December 11, 2013
In the world of distributed systems, there are still a lot of unsolved problems and improvements to be made. This means that there is a lot of interesting research being done at top institutions around the world – with some of the brightest minds looking to improve distributed systems. At RICON West, Basho’s developer conference, we brought three PhD students and candidates to speak, whose work on distributed systems has been vital to both Basho and the future of the industry.
Peter Bailis is a PhD student at UC Berkeley. His talk, “Bad As I Wanna Be: Coordination and Consistency in Distributed Databases,” goes into how to reason about the trade-offs between coordination, consistency, latency, and availability, with a focus on practical takeaways from recent research both at UC Berkeley and beyond. He also talks about reconciling “consistency” in NoSQL and ACID databases and explains why, even though you probably didn’t “beat the CAP Theorem,” you (and tomorrow’s database designs) may be on to something. His full talk is below.
Lindsey Kuper is a PhD candidate at Indiana University, who studies the foundations of deterministic parallel programming. At RICON, she spoke on “LVars: Lattice-Based Data Structures for Deterministic Parallelism,” which introduces LVars (data structures that enable deterministic parallel programming). LVars generalize the single-assignment variables often found in deterministic parallel languages to allow multiple assignments that are monotonically increasing with respect to a user-specified lattice of states. LVars maintain determinism by allowing only monotonic writes and “threshold” reads to and from shared data. Her talk looks at examples of programming in an LVar-based parallel language that is provably deterministic, and explores the connection between LVars and CRDTs. The complete talk is below.

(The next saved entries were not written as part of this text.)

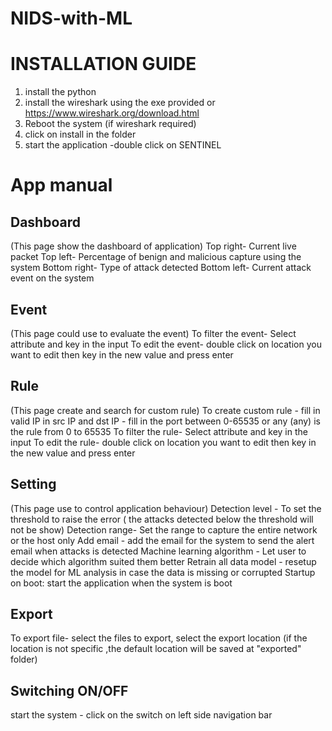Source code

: # NIDS-with-ML
INSTALLATION GUIDE
=================================
1. install the python
2. install the wireshark using the exe provided or https://www.wireshark.org/download.html
3. Reboot the system (if wireshark required)
3. click on install in the folder
4. start the application -double click on SENTINEL

App manual
==================================
Dashboard
---------
(This page show the dashboard of application)
Top right- Current live packet
Top left- Percentage of benign and malicious capture using the system
Bottom right- Type of attack detected
Bottom left- Current attack event on the system

Event
---------
(This page could use to evaluate the event)
To filter the event- Select attribute and key in the input
To edit the event- double click on location you want to edit then key in the new value and press enter

Rule
--------
(This page create and search for custom rule)
To create custom rule - fill in valid IP in src IP and dst IP
			    - fill in the port between 0-65535 or any
				(any) is the rule from 0 to 65535
To filter the rule- Select attribute and key in the input
To edit the rule- double click on location you want to edit then key in the new value and press enter

Setting
--------
(This page use to control application behaviour)
Detection level - To set the threshold to raise the error ( the attacks detected below the threshold will not be show)
Detection range- Set the range to capture the entire network or the host only
Add email - add the email for the system to send the alert email when attacks is detected
Machine learning algorithm - Let user to decide which algorithm suited them better
Retrain all data model - resetup the model for ML analysis in case the data is missing or corrupted
Startup on boot: start the application when the system is boot

Export
---------
To export file- select the files to export, select the export location (if the location is not specific ,the default location will be saved at "exported" folder)

Switching ON/OFF
-----------------
start the system - click on the switch on left side navigation bar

Finally, we had Diego Ongaro, a PhD student at Stanford University, talk about “The Raft Consensus Algorithm.” His talk discusses Raft, a consensus algorithm designed for understandability and developed by Diego and Professor John Ousterhout. Raft is equivalent to Paxos in fault-tolerance and performance, but it’s designed to be as easy to understand as possible, while cleanly addressing all major pieces needed for practical systems. The hope is that Raft will make consensus available to a wider audience, and that this wider audience will be able to develop a wider variety of higher quality consensus-based systems than are available today. You can learn more about Raft below.
To watch all of the sessions from RICON West 2013, visit the Basho Technologies Youtube Channel.
Santa Clara, CA – June 24, 2013 – Today, at the Apache CloudStack Collaboration Conference, John Burwell of Basho Technologies will be presenting twice during the Track 1 sessions. This Collaboration Conference brings together users, integrators, and contributors to share their knowledge and work together for future CloudStack releases. This is the second Collaboration Conference and is taking place in Santa Clara from June 23-25th.
The first of Burwell’s sessions is titled “Who the Heck are You? Integrating SSO into CloudStack,” and starts at 11:30am. This talk will provide a brief introduction to the single sign-on (SSO) authentication model and associated best practices. It will then discuss the benefits of integrating CloudStack with one or more SSO infrastructures. His second session, entitled “How to Run From a Zombie: CloudStack Distributed Process Management,” starts at 2:30pm. This talk will explore CloudStack’s distributed process management requirements and the challenges they present in the context of CAP theorem. These challenges will then be addressed through a distributed process model that emphasizes efficiency, fault tolerance, and operational transparency.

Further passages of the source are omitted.